Here are choice articles on hot leadership topics culled from the business schools, the business press and major consulting firms. This week there are pointers to articles about human-machine work teams, automation and the future of work, AI and white collar jobs, why you shouldn’t have blind faith in AI, and intelligent machines in the world of work.

From Irving Wladawsky-Berger: Human-Machine Work Teams

“While no one really knows the answer to these questions, most studies of the subject have concluded that relatively few occupations, 10% or less, will be entirely automated and disappear over the next 10 – 15 years. Instead, a growing percentage of occupations will significantly change as technologies automate the more routines tasks within those occupations. People will still be involved, but their jobs will be transformed by the advanced tools they now have to master.

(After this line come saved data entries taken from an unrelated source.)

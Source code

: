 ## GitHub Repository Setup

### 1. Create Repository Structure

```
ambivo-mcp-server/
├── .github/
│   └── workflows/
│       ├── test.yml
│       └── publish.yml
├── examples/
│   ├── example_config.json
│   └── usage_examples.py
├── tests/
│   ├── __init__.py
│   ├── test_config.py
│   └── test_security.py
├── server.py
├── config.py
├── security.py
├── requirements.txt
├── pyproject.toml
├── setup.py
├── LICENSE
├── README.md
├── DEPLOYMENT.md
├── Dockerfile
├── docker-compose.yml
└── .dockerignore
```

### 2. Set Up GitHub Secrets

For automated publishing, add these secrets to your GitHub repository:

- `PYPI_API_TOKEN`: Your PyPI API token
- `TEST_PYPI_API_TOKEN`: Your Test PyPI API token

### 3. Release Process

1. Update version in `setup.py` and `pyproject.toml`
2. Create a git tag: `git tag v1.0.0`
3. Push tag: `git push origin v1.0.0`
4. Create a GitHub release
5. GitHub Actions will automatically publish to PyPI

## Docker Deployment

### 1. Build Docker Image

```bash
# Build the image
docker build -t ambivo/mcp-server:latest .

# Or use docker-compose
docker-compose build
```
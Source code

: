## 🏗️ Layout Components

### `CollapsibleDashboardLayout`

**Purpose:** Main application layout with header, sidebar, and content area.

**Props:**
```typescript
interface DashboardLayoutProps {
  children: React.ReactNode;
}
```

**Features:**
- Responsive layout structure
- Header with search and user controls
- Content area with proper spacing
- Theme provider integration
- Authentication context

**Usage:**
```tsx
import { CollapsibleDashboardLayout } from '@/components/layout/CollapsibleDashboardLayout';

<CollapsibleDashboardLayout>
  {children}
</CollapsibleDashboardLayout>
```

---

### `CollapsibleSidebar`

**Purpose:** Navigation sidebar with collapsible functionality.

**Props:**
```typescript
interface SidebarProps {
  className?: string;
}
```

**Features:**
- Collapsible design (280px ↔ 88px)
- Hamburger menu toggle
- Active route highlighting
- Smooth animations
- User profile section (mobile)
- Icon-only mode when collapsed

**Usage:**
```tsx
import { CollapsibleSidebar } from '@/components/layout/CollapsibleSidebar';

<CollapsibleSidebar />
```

Moreover, a growing technology-based economy will likely create all kinds of new occupations, which will more than offset declines in occupations displaced by automation, – as has been the case over the past couple of centuries.”

Book Suggestion: Human + Machine: Reimagining Work in the Age of AI by Paul R. Daugherty and H. James Wilson

From Jacques Bughin, Eric Hazan, Susan Lund, Peter Dahlström, Anna Wiesinger, and Amresh Subramaniam: Skill shift: Automation and the future of the workforce

“Demand for technological, social and emotional, and higher cognitive skills will rise by 2030. How will workers and organizations adapt?”

From Andrew Scott: AI and white collar jobs

“Advances in technology will take some of our jobs while creating others. The transition won’t be easy but there’s room for hope.”

Book Suggestion: The 100-Year Life: Living and Working in an Age of Longevity by Lynda Gratton and Andrew Scott

From Ian Chipman: Susan Athey: Why Business Leaders Shouldn’t Have Blind Faith in AI

“Telling cats from dogs is easy. It’s the what-ifs that get problematic.”

From Randy Swearer: Learning to Embrace Intelligent Machines in the New World of Work

“Here are five actionable steps to help manufacturers face the smart machine uprising with arms wide open.”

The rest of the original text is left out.